Mooting sponsored by Bell Gully
Competitive mooting is an optional programme which involves students cooperating in pairs to present legal argument either for the appellant or for the respondent in a fictitious appeal case. The competitive mooting programme is open to all students who have already completed one moot, commencing early March. This competition is an excellent opportunity for students to improve their mooting skills and to appear before local practitioners. Moots are judged by law practitioners, faculty members and points are awarded for presentation, legal argument, understanding of the law and ability to answer questions.
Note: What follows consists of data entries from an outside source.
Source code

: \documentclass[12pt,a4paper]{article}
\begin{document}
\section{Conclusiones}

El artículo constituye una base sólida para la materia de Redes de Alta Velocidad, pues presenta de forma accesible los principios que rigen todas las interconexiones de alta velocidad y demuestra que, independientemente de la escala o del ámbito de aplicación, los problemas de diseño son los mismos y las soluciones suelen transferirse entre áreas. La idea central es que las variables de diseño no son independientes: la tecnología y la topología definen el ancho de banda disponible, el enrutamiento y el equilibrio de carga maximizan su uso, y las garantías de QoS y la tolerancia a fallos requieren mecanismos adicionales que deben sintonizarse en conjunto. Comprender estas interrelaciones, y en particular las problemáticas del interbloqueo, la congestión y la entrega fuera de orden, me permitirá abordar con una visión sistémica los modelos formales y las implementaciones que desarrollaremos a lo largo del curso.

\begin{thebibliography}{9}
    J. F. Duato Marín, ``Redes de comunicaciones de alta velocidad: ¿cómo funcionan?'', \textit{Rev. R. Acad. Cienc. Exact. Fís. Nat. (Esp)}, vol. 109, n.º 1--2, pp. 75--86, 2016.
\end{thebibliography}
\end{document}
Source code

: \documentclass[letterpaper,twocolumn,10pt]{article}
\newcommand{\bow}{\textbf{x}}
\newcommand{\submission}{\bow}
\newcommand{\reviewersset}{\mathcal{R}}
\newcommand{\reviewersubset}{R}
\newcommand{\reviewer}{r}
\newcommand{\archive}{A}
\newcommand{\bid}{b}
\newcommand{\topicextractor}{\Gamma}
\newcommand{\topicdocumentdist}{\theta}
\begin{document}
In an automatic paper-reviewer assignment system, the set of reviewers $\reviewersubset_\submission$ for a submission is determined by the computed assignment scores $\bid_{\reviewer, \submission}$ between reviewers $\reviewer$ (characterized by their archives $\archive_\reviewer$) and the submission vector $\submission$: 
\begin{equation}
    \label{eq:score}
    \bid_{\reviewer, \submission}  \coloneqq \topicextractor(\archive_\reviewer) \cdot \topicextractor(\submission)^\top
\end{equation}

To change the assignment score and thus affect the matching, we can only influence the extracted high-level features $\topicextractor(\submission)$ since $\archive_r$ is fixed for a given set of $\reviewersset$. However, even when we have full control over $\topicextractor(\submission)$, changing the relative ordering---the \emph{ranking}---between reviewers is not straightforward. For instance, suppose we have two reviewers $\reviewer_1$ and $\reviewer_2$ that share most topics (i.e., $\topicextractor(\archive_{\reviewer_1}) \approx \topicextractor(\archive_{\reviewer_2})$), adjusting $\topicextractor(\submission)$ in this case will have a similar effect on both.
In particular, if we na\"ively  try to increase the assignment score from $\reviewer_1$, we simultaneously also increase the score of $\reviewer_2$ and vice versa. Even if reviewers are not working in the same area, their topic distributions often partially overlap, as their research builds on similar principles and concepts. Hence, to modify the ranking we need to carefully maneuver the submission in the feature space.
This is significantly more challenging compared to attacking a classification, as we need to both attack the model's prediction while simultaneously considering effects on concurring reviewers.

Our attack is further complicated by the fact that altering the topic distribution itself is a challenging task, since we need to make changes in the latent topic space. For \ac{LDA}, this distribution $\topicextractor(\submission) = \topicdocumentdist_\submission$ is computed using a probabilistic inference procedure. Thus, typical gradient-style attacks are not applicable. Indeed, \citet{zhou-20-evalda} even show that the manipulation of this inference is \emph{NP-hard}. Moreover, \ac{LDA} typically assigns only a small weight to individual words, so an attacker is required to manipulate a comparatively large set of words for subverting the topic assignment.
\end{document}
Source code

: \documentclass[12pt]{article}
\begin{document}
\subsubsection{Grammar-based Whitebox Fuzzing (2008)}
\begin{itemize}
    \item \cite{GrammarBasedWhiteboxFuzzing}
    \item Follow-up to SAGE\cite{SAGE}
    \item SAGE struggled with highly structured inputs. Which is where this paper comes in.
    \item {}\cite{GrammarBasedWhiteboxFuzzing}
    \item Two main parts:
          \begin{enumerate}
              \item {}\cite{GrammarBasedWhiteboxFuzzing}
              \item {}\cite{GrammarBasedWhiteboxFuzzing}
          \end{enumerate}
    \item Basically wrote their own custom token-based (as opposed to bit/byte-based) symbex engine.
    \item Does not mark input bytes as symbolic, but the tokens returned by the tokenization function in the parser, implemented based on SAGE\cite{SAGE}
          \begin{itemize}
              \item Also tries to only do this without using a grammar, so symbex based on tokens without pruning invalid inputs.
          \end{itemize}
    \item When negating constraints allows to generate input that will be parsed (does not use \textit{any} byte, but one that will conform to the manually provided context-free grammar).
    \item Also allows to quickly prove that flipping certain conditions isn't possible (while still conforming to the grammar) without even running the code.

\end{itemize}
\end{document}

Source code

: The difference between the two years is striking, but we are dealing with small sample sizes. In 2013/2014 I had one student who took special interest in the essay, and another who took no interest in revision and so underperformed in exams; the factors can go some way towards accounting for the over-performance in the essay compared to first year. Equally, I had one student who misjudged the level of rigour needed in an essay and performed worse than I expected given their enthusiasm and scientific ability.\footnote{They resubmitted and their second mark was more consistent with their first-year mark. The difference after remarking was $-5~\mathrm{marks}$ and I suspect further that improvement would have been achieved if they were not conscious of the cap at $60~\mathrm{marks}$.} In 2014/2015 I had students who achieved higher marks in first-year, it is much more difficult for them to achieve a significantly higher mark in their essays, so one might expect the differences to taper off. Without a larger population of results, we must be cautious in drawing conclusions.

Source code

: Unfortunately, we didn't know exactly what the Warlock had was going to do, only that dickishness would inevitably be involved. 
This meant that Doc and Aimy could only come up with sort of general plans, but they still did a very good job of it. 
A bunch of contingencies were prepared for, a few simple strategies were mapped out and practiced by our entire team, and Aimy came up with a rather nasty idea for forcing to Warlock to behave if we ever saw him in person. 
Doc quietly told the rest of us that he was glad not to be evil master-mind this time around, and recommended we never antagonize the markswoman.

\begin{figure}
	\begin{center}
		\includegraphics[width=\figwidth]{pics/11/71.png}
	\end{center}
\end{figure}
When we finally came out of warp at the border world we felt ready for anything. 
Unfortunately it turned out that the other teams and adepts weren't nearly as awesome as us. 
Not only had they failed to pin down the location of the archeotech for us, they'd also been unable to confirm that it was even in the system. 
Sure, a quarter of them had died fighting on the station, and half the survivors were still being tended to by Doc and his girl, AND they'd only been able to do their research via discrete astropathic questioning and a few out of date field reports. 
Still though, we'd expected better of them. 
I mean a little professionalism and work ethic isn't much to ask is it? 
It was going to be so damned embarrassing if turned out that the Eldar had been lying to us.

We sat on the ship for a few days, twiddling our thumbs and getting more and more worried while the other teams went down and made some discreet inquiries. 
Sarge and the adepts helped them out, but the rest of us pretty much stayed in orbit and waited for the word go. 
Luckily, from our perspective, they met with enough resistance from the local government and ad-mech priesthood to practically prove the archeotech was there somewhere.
Both team members present an oral argument and the top four individuals are chosen to compete for the Penlington Hammond Trophy. This moot is usually held in the High Court before a High Court Judge. The outstanding individual mooter in the Penlington Hammond Moot is awarded the David Wilson Mooting Prize. The finalists in the Penlington Hammond Moot are also eligible to represent Te Piringa - Faculty of Law at the National Law Students' Association conferences, (NZLSA) and the Australian Law Students' Association (ALSA). A team of two competes in NZLSA and a team of three travels to ALSA
There is also a family law moot competition, the Twaddle Trophy, that runs parallel to the general moot competition. Winners of this competition are eligible to compete in The National Family Law Competition hosted by Otago Law School in September of each year and sponsored by The New Zealand Law Foundation.
Negotiation sponsored by Buddle Findlay
A practical negotiation exercise is set each year in the compulsory third year Dispute Resolution class. All Dispute Resolution students are automatically entered in the negotiation competition which is also open to students who have already completed the Dispute Resolution paper in a previous year. The Competition comprises students negotiating in pairs against another team, with the winning team being eligible to represent Te Piringa - Faculty of Law in the NZLSA and ALSA competitions.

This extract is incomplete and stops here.